A: (Min Jang, CFO): Consolidated revenue was KRW6,546.4 billion, flat year-over-year, while stand-alone revenue increased by 1.4%. Operating profit fell 14.3% year-over-year on a consolidated basis due to an earlier-than-usual collective wage agreement. Excluding this impact, consolidated operating profit decreased by 3.1%, while stand-alone operating profit increased by 3.9%.
Q: How is KT addressing the decline in operating profit?
A: (Min Jang, CFO): We are streamlining low-margin businesses and focusing on structural profitability improvements.

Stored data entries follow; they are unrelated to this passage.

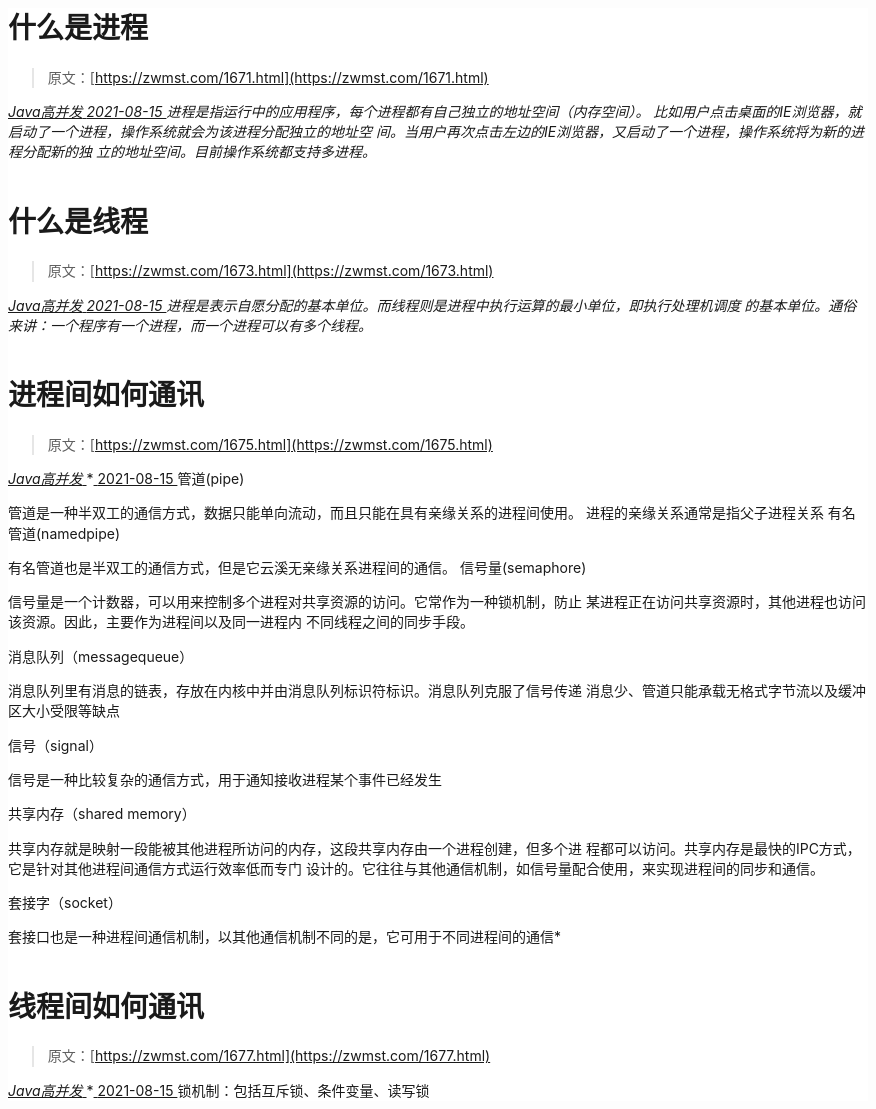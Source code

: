 

# 什么是进程

> 原文：[https://zwmst.com/1671.html](https://zwmst.com/1671.html)

   [ *Java高并发* ](https://zwmst.com/java%e9%ab%98%e5%b9%b6%e5%8f%91)*[ <time datetime="2021-08-15T16:11:31+08:00"> 2021-08-15 </time> ](https://zwmst.com/1671.html)  进程是指运行中的应用程序，每个进程都有自己独立的地址空间（内存空间）。 比如用户点击桌面的IE浏览器，就启动了一个进程，操作系统就会为该进程分配独立的地址空 间。当用户再次点击左边的IE浏览器，又启动了一个进程，操作系统将为新的进程分配新的独 立的地址空间。目前操作系统都支持多进程。*


# 什么是线程

> 原文：[https://zwmst.com/1673.html](https://zwmst.com/1673.html)

   [ *Java高并发* ](https://zwmst.com/java%e9%ab%98%e5%b9%b6%e5%8f%91)*[ <time datetime="2021-08-15T16:11:58+08:00"> 2021-08-15 </time> ](https://zwmst.com/1673.html)  进程是表示自愿分配的基本单位。而线程则是进程中执行运算的最小单位，即执行处理机调度 的基本单位。通俗来讲：一个程序有一个进程，而一个进程可以有多个线程。*


# 进程间如何通讯

> 原文：[https://zwmst.com/1675.html](https://zwmst.com/1675.html)

   [ *Java高并发* ](https://zwmst.com/java%e9%ab%98%e5%b9%b6%e5%8f%91)*[ <time datetime="2021-08-15T16:12:10+08:00"> 2021-08-15 </time> ](https://zwmst.com/1675.html)  管道(pipe)

管道是一种半双工的通信方式，数据只能单向流动，而且只能在具有亲缘关系的进程间使用。 进程的亲缘关系通常是指父子进程关系 有名管道(namedpipe)

有名管道也是半双工的通信方式，但是它云溪无亲缘关系进程间的通信。 信号量(semaphore)

信号量是一个计数器，可以用来控制多个进程对共享资源的访问。它常作为一种锁机制，防止 某进程正在访问共享资源时，其他进程也访问该资源。因此，主要作为进程间以及同一进程内 不同线程之间的同步手段。

消息队列（messagequeue）

消息队列里有消息的链表，存放在内核中并由消息队列标识符标识。消息队列克服了信号传递 消息少、管道只能承载无格式字节流以及缓冲区大小受限等缺点

信号（signal）

信号是一种比较复杂的通信方式，用于通知接收进程某个事件已经发生

共享内存（shared memory）

共享内存就是映射一段能被其他进程所访问的内存，这段共享内存由一个进程创建，但多个进 程都可以访问。共享内存是最快的IPC方式，它是针对其他进程间通信方式运行效率低而专门 设计的。它往往与其他通信机制，如信号量配合使用，来实现进程间的同步和通信。

套接字（socket）

套接口也是一种进程间通信机制，以其他通信机制不同的是，它可用于不同进程间的通信*


# 线程间如何通讯

> 原文：[https://zwmst.com/1677.html](https://zwmst.com/1677.html)

   [ *Java高并发* ](https://zwmst.com/java%e9%ab%98%e5%b9%b6%e5%8f%91)*[ <time datetime="2021-08-15T16:12:22+08:00"> 2021-08-15 </time> ](https://zwmst.com/1677.html)  锁机制：包括互斥锁、条件变量、读写锁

This includes rationalizing our solar energy, digital logistics, and healthcare businesses, and transitioning AICC and robotics from infrastructure-based to service-oriented models. Although short-term sales may decline, we expect long-term profit improvement.
Q: What is the status of KT's 5G subscriber base and its impact on wireless revenue?
A: (Min Jang, CFO): Our 5G subscriber base surpassed 10 million, achieving a 75% penetration rate. This, along with higher roaming revenue and MVNO business expansion, boosted wireless revenue by 2.5% year-over-year to KRW1,765.1 billion. We continue to offer diverse rate plans to cement our subscriber base.
Q: Can you provide an update on KT's B2B business performance?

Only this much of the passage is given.